Stored dataset items:
--- START ---
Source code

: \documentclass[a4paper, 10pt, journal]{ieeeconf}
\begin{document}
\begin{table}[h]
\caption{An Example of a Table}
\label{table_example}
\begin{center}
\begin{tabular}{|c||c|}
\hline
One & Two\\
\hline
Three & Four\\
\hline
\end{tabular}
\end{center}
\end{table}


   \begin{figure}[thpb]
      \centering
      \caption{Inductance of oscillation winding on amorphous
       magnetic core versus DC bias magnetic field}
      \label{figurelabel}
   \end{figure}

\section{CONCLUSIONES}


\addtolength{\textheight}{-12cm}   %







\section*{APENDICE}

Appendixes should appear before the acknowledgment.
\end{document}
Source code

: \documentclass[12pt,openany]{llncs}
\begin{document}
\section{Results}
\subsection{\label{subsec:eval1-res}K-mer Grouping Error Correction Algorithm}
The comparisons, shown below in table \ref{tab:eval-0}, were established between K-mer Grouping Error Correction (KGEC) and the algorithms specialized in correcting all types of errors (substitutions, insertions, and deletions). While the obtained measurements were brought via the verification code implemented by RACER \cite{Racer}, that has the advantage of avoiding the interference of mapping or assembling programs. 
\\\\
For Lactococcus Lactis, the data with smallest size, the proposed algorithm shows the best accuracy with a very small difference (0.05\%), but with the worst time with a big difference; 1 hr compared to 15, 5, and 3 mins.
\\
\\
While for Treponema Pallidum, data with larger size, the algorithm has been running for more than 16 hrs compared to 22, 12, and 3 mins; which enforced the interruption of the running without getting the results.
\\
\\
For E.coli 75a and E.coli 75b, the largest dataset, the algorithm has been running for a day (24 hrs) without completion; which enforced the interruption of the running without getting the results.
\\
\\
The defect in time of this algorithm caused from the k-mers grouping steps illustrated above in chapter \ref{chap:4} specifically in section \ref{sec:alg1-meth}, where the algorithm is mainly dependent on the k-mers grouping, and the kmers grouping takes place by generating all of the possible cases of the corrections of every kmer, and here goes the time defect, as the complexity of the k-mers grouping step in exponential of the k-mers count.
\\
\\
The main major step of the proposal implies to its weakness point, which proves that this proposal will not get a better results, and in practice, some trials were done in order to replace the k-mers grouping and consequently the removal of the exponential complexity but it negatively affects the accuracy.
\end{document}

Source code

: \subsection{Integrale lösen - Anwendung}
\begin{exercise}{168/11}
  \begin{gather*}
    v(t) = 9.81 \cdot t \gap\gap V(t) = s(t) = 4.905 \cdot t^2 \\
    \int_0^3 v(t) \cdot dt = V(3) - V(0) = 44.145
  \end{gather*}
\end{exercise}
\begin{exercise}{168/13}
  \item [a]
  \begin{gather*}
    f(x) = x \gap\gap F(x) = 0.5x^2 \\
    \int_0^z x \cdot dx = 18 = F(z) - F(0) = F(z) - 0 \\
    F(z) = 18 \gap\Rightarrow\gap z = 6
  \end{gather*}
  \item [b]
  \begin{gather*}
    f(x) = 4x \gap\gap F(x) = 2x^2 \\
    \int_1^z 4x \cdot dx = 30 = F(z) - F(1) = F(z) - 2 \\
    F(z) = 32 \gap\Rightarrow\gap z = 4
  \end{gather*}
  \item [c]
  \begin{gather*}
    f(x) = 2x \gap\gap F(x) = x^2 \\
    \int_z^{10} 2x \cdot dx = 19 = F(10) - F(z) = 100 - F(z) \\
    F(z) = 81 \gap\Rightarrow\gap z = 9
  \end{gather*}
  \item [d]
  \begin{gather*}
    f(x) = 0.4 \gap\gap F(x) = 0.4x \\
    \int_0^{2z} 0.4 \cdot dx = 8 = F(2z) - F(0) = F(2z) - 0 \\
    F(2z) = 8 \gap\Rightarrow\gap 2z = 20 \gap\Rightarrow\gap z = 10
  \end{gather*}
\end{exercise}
--- END ---
* **What is required**:
Among the lines above, find those that contain the word "Error" and copy them.

* **Answer section**:
\subsection{\label{subsec:eval1-res}K-mer Grouping Error Correction Algorithm}
The comparisons, shown below in table \ref{tab:eval-0}, were established between K-mer Grouping Error Correction (KGEC) and the algorithms specialized in correcting all types of errors (substitutions, insertions, and deletions). While the obtained measurements were brought via the verification code implemented by RACER \cite{Racer}, that has the advantage of avoiding the interference of mapping or assembling programs. 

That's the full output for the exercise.